Es la Central Camionera, la que recibe a miles de fuereños que visitan a la ciudad por diversos motivos: el doctor, el familiar, de compras, de paseo o a la escuela. Acoge a los que se fueron por unas horas o por años. Camiones llegan y se van. La voz de la perifonista, casi canción, brota de la bocina anunciando las salidas: “Pasajeros con destino a Chapala, favor de tomar su autobús en el andén. Salida en cinco minutos”.

La Sala de Primera es adyacente a la calle de Los Ángeles. Sala de Segunda, a 5 de Febrero; ésta la más populosa, la que lleva a su destino a los del interior del estado, como si Guadalajara estuviera afuera y los pueblos adentro. En ambas todo se compra: boleto del camión, boleto de andén, y en el interior, todo carísimo: los lonches, tacos, dulces y artesanías.

Entras a la Sala de Segunda. “¿A dónde vas guapo?”. Una señora pasada del tostón te mira con sed. Va cargada de maquillaje, huele a crema Nivea. Lees en los carteles: Atoyac, Zacoalco, Techaluta, Tapalpa. “Cincuenta pesos con cuarto y regadera”. Más allá: Chapala, Jocotepec… “¿Cuántos años tienes?” La boletera te saluda amable. Es una morena de ojos bellos, no más de veinte años. Le pides un boleto con descuento de estudiante. Caminas hasta los andenes y la mujer te sigue. Antes de ingresar te dice al vuelo: “Yo también hago descuentos”.

Adentro todo está sucio. El mosaico rosa está desgastado hasta el cemento de tantos pasos e intentos por limpiarlo. Las butacas de espera, apenas puestas, lucen como si tuvieran añales; y es que soportan a diario kilos de inquietas posaderas. O como dijo Lope en voz de Finardo: “Debe de tener pesado/ lo que es el quinto elemento”.

Pero el lugar más sucio está al fondo.

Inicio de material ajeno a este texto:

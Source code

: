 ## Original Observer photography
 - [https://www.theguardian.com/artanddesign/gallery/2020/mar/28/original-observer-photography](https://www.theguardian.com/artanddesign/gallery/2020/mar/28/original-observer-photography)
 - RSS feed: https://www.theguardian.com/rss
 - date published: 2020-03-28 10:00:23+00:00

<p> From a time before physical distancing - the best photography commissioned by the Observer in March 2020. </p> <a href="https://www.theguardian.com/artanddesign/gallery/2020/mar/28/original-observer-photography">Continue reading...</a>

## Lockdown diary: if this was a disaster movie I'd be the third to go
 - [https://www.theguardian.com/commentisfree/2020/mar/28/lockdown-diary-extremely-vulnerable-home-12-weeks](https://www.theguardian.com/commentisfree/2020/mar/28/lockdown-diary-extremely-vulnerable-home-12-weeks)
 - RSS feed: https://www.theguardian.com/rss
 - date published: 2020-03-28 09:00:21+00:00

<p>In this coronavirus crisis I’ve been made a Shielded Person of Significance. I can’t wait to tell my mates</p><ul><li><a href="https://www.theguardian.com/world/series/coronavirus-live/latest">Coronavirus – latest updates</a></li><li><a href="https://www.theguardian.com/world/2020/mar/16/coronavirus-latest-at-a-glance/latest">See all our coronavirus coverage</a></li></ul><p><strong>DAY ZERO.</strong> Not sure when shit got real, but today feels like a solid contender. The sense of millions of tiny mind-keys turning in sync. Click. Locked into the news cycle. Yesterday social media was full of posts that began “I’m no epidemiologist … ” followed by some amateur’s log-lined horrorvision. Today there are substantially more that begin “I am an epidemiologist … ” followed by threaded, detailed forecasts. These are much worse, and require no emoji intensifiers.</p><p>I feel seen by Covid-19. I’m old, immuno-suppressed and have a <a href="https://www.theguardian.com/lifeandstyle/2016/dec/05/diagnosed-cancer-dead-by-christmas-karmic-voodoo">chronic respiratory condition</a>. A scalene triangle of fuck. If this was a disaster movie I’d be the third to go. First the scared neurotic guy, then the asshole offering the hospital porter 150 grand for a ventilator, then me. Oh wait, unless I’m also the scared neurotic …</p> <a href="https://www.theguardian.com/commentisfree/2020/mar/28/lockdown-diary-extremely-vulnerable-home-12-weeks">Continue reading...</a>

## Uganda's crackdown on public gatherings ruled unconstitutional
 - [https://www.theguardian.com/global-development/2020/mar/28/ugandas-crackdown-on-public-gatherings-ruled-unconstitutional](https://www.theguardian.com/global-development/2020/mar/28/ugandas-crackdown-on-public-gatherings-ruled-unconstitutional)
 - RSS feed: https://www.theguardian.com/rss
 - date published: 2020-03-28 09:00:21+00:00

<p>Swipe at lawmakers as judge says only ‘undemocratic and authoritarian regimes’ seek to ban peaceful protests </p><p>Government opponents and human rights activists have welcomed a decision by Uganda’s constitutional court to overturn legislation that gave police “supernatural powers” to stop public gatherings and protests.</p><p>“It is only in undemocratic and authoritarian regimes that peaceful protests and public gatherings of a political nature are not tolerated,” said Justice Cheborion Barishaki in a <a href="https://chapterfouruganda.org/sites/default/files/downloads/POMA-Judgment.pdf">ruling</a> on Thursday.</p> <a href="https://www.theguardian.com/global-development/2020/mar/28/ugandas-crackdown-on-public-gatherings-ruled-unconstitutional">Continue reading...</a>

Imposible entrar. Sólo si el caso de urgencia lo amerita. Se acude ahí con temor. Damas/Caballeros. Son los baños del infierno. Y, oh sorpresa, llenos de personas que esperan, desesperan para ocupar una infesta taza de baño.

Hombres que leen, otros que fuman, que simplemente soportan la cámara de gas. Y amparando todo eso, el usuario anónimo con ínfulas de escritor que dejó ahí sus piensos (y dibujos): “Este es el gallito inglés…”.

Subes al autobús foráneo. Te acomodas atendiendo el verso: “Procure siempre la ventanilla de los camiones…” de El Pobrecito señor X. Vas de regreso. Hojeas el Cálculo en tanto el camión sale de la Central. Miras por la ventana a los hoteles y buscas en vano un cariño tierno.